The DB is invisible from the internet. Place it in a private subnet or an isolated DB Subnet Group.
The password is not in the code. Inject it from Secrets Manager via the Task Definition’s secrets field.
Separate migrations into a deploy step. Don’t run migrate at container startup.

1) Create the DB Subnet Group #

RDS can only live inside a DB Subnet Group. Whether you turn Multi-AZ on or not, you need subnets spanning at least 2 AZs.

DB Subnet Group

aws rds create-db-subnet-group \
  --db-subnet-group-name blog-db-subnets \
  --db-subnet-group-description "Blog API DB subnets" \
  --subnet-ids subnet-db-a subnet-db-c

These subnets must be configured with no route to an internet gateway. External access happens only through the ALB / Fargate.

2) A dedicated DB Security Group #

The SG's role

sg-rds  inbound:
   port 5432  ← sg-fargate     ← Fargate tasks only
   port 5432  ← sg-bastion     ← (optional) operator jump host

sg-rds  outbound:
   not needed (narrow it down from default)

Here too, set the source to sg-fargate (another SG), not an IP range. No matter how many Fargate tasks grow, it applies automatically, and there’s no need to update the SG when a CIDR changes.

Create the DB SG

aws ec2 create-security-group \
  --group-name sg-rds \
  --description "RDS allow from Fargate" \
  --vpc-id $VPC_ID

aws ec2 authorize-security-group-ingress \
  --group-id $SG_RDS \
  --protocol tcp --port 5432 \
  --source-group $SG_FARGATE

3) Create the password with Secrets Manager #

Exactly the pattern from Chapter 20 Secrets / Parameter Store. There are two ways.

Method	Role
Manual creation	generate a strong random value yourself and enter it identically into RDS
RDS auto-integration with Secrets Manager	check “Manage in Secrets Manager” in the RDS console → password auto-generated + auto-rotated

For production, auto-integration is recommended.
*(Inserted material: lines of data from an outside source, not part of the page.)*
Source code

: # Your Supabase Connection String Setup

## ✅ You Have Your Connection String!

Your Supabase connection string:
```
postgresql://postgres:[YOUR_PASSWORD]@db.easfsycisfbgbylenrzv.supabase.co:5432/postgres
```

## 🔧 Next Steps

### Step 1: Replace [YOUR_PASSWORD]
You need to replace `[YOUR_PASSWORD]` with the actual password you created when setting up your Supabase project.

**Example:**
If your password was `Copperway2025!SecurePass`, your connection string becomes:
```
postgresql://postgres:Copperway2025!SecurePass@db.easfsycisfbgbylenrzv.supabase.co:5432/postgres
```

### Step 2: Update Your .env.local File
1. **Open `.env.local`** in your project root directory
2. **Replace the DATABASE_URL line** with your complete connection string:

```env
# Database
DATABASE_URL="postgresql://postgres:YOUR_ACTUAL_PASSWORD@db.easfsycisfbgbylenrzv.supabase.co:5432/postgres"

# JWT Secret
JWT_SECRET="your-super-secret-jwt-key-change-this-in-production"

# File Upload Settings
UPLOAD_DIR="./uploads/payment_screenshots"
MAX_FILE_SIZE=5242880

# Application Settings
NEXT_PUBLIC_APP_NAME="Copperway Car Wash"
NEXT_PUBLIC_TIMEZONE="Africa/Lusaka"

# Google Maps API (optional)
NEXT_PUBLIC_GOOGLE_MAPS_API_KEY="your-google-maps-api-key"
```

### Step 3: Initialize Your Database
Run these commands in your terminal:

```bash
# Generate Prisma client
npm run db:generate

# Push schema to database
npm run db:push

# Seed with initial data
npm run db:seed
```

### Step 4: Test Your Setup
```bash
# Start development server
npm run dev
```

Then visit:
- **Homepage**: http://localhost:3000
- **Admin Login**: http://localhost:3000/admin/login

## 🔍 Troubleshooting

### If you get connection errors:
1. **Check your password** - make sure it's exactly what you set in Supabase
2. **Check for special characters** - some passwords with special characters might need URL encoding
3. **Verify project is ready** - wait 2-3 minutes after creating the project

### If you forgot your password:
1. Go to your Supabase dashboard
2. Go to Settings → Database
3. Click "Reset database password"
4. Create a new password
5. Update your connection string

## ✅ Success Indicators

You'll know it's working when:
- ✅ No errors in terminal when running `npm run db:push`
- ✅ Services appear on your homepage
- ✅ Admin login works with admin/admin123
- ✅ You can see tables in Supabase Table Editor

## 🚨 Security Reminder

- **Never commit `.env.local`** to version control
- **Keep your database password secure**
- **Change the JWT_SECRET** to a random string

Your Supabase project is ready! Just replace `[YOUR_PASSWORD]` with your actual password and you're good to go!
Manual is for learning.

Manual — create the secret

aws secretsmanager create-secret \
  --name blog-api/db \
  --secret-string '{
    "username": "blog_admin",
    "password": "S3cr3t-r4nd0m-32-bytes-...",
    "engine": "postgres",
    "host": "PLACEHOLDER",
    "port": 5432,
    "dbname": "blogdb"
  }'

After the DB is created, update only host.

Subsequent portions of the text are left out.